Every record is to be duplicated exactly as it reads, without its images.

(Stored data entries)
····················

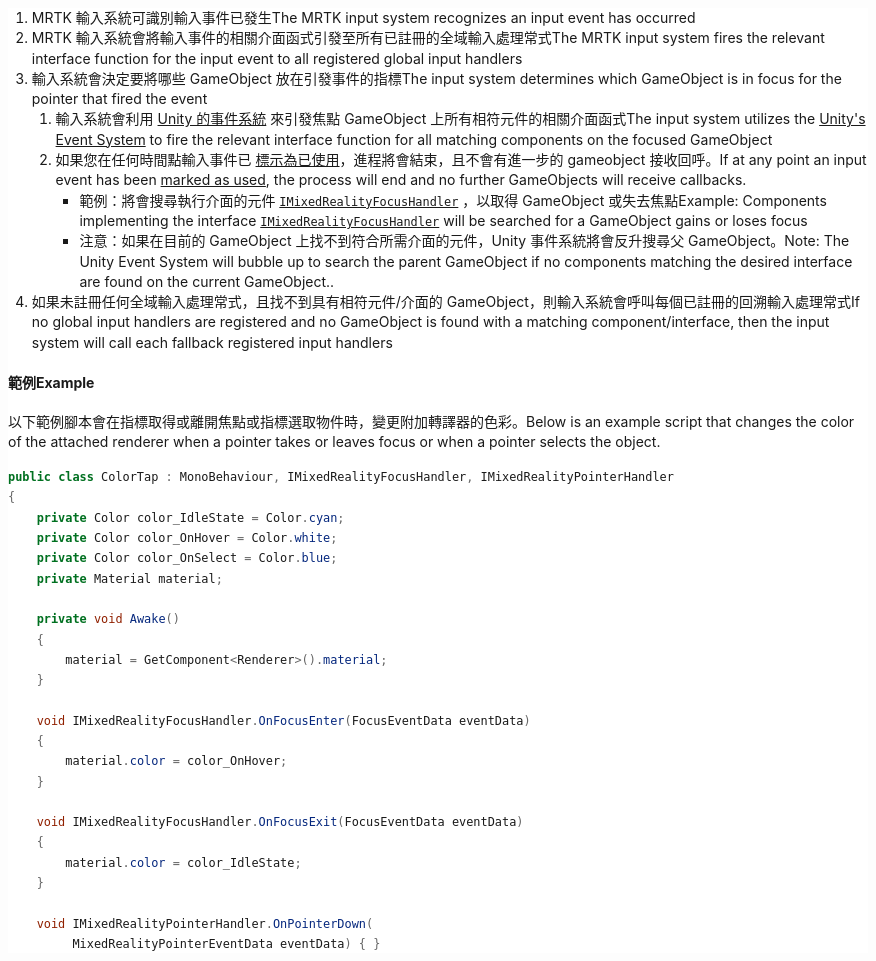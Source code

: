 1. <span data-ttu-id="a7c08-228">MRTK 輸入系統可識別輸入事件已發生</span><span class="sxs-lookup"><span data-stu-id="a7c08-228">The MRTK input system recognizes an input event has occurred</span></span>
1. <span data-ttu-id="a7c08-229">MRTK 輸入系統會將輸入事件的相關介面函式引發至所有已註冊的全域輸入處理常式</span><span class="sxs-lookup"><span data-stu-id="a7c08-229">The MRTK input system fires the relevant interface function for the input event to all registered global input handlers</span></span>
1. <span data-ttu-id="a7c08-230">輸入系統會決定要將哪些 GameObject 放在引發事件的指標</span><span class="sxs-lookup"><span data-stu-id="a7c08-230">The input system determines which GameObject is in focus for the pointer that fired the event</span></span>
    1. <span data-ttu-id="a7c08-231">輸入系統會利用 [Unity 的事件系統](https://docs.unity3d.com/Manual/EventSystem.html) 來引發焦點 GameObject 上所有相符元件的相關介面函式</span><span class="sxs-lookup"><span data-stu-id="a7c08-231">The input system utilizes the [Unity's Event System](https://docs.unity3d.com/Manual/EventSystem.html) to fire the relevant interface function for all matching components on the focused GameObject</span></span>
    1. <span data-ttu-id="a7c08-232">如果您在任何時間點輸入事件已 [標示為已使用](inputevents.md#how-to-stop-input-events)，進程將會結束，且不會有進一步的 gameobject 接收回呼。</span><span class="sxs-lookup"><span data-stu-id="a7c08-232">If at any point an input event has been [marked as used](inputevents.md#how-to-stop-input-events), the process will end and no further GameObjects will receive callbacks.</span></span>
        - <span data-ttu-id="a7c08-233">範例：將會搜尋執行介面的元件 [`IMixedRealityFocusHandler`](xref:Microsoft.MixedReality.Toolkit.Input.IMixedRealitySpeechHandler) ，以取得 GameObject 或失去焦點</span><span class="sxs-lookup"><span data-stu-id="a7c08-233">Example: Components implementing the interface [`IMixedRealityFocusHandler`](xref:Microsoft.MixedReality.Toolkit.Input.IMixedRealitySpeechHandler) will be searched for a GameObject gains or loses focus</span></span>
        - <span data-ttu-id="a7c08-234">注意：如果在目前的 GameObject 上找不到符合所需介面的元件，Unity 事件系統將會反升搜尋父 GameObject。</span><span class="sxs-lookup"><span data-stu-id="a7c08-234">Note: The Unity Event System will bubble up to search the parent GameObject if no components matching the desired interface are found on the current GameObject..</span></span>
1. <span data-ttu-id="a7c08-235">如果未註冊任何全域輸入處理常式，且找不到具有相符元件/介面的 GameObject，則輸入系統會呼叫每個已註冊的回溯輸入處理常式</span><span class="sxs-lookup"><span data-stu-id="a7c08-235">If no global input handlers are registered and no GameObject is found with a matching component/interface, then the input system will call each fallback registered input handlers</span></span>

#### <a name="example"></a><span data-ttu-id="a7c08-236">範例</span><span class="sxs-lookup"><span data-stu-id="a7c08-236">Example</span></span>

<span data-ttu-id="a7c08-237">以下範例腳本會在指標取得或離開焦點或指標選取物件時，變更附加轉譯器的色彩。</span><span class="sxs-lookup"><span data-stu-id="a7c08-237">Below is an example script that changes the color of the attached renderer when a pointer takes or leaves focus or when a pointer selects the object.</span></span>

```c#
public class ColorTap : MonoBehaviour, IMixedRealityFocusHandler, IMixedRealityPointerHandler
{
    private Color color_IdleState = Color.cyan;
    private Color color_OnHover = Color.white;
    private Color color_OnSelect = Color.blue;
    private Material material;

    private void Awake()
    {
        material = GetComponent<Renderer>().material;
    }

    void IMixedRealityFocusHandler.OnFocusEnter(FocusEventData eventData)
    {
        material.color = color_OnHover;
    }

    void IMixedRealityFocusHandler.OnFocusExit(FocusEventData eventData)
    {
        material.color = color_IdleState;
    }

    void IMixedRealityPointerHandler.OnPointerDown(
         MixedRealityPointerEventData eventData) { }

```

····················

Output of the exercise
Source code

: 1. <span data-ttu-id="a7c08-228">MRTK 輸入系統可識別輸入事件已發生</span><span class="sxs-lookup"><span data-stu-id="a7c08-228">The MRTK input system recognizes an input event has occurred</span></span>
1. <span data-ttu-id="a7c08-229">MRTK 輸入系統會將輸入事件的相關介面函式引發至所有已註冊的全域輸入處理常式</span><span class="sxs-lookup"><span data-stu-id="a7c08-229">The MRTK input system fires the relevant interface function for the input event to all registered global input handlers</span></span>
1. <span data-ttu-id="a7c08-230">輸入系統會決定要將哪些 GameObject 放在引發事件的指標</span><span class="sxs-lookup"><span data-stu-id="a7c08-230">The input system determines which GameObject is in focus for the pointer that fired the event</span></span>
    1. <span data-ttu-id="a7c08-231">輸入系統會利用 [Unity 的事件系統](https://docs.unity3d.com/Manual/EventSystem.html) 來引發焦點 GameObject 上所有相符元件的相關介面函式</span><span class="sxs-lookup"><span data-stu-id="a7c08-231">The input system utilizes the [Unity's Event System](https://docs.unity3d.com/Manual/EventSystem.html) to fire the relevant interface function for all matching components on the focused GameObject</span></span>
    1. <span data-ttu-id="a7c08-232">如果您在任何時間點輸入事件已 [標示為已使用](inputevents.md#how-to-stop-input-events)，進程將會結束，且不會有進一步的 gameobject 接收回呼。</span><span class="sxs-lookup"><span data-stu-id="a7c08-232">If at any point an input event has been [marked as used](inputevents.md#how-to-stop-input-events), the process will end and no further GameObjects will receive callbacks.</span></span>
        - <span data-ttu-id="a7c08-233">範例：將會搜尋執行介面的元件 [`IMixedRealityFocusHandler`](xref:Microsoft.MixedReality.Toolkit.Input.IMixedRealitySpeechHandler) ，以取得 GameObject 或失去焦點</span><span class="sxs-lookup"><span data-stu-id="a7c08-233">Example: Components implementing the interface [`IMixedRealityFocusHandler`](xref:Microsoft.MixedReality.Toolkit.Input.IMixedRealitySpeechHandler) will be searched for a GameObject gains or loses focus</span></span>
        - <span data-ttu-id="a7c08-234">注意：如果在目前的 GameObject 上找不到符合所需介面的元件，Unity 事件系統將會反升搜尋父 GameObject。</span><span class="sxs-lookup"><span data-stu-id="a7c08-234">Note: The Unity Event System will bubble up to search the parent GameObject if no components matching the desired interface are found on the current GameObject..</span></span>
1. <span data-ttu-id="a7c08-235">如果未註冊任何全域輸入處理常式，且找不到具有相符元件/介面的 GameObject，則輸入系統會呼叫每個已註冊的回溯輸入處理常式</span><span class="sxs-lookup"><span data-stu-id="a7c08-235">If no global input handlers are registered and no GameObject is found with a matching component/interface, then the input system will call each fallback registered input handlers</span></span>

#### <a name="example"></a><span data-ttu-id="a7c08-236">範例</span><span class="sxs-lookup"><span data-stu-id="a7c08-236">Example</span></span>

<span data-ttu-id="a7c08-237">以下範例腳本會在指標取得或離開焦點或指標選取物件時，變更附加轉譯器的色彩。</span><span class="sxs-lookup"><span data-stu-id="a7c08-237">Below is an example script that changes the color of the attached renderer when a pointer takes or leaves focus or when a pointer selects the object.</span></span>

```c#
public class ColorTap : MonoBehaviour, IMixedRealityFocusHandler, IMixedRealityPointerHandler
{
    private Color color_IdleState = Color.cyan;
    private Color color_OnHover = Color.white;
    private Color color_OnSelect = Color.blue;
    private Material material;

    private void Awake()
    {
        material = GetComponent<Renderer>().material;
    }

    void IMixedRealityFocusHandler.OnFocusEnter(FocusEventData eventData)
    {
        material.color = color_OnHover;
    }

    void IMixedRealityFocusHandler.OnFocusExit(FocusEventData eventData)
    {
        material.color = color_IdleState;
    }

    void IMixedRealityPointerHandler.OnPointerDown(
         MixedRealityPointerEventData eventData) { }

```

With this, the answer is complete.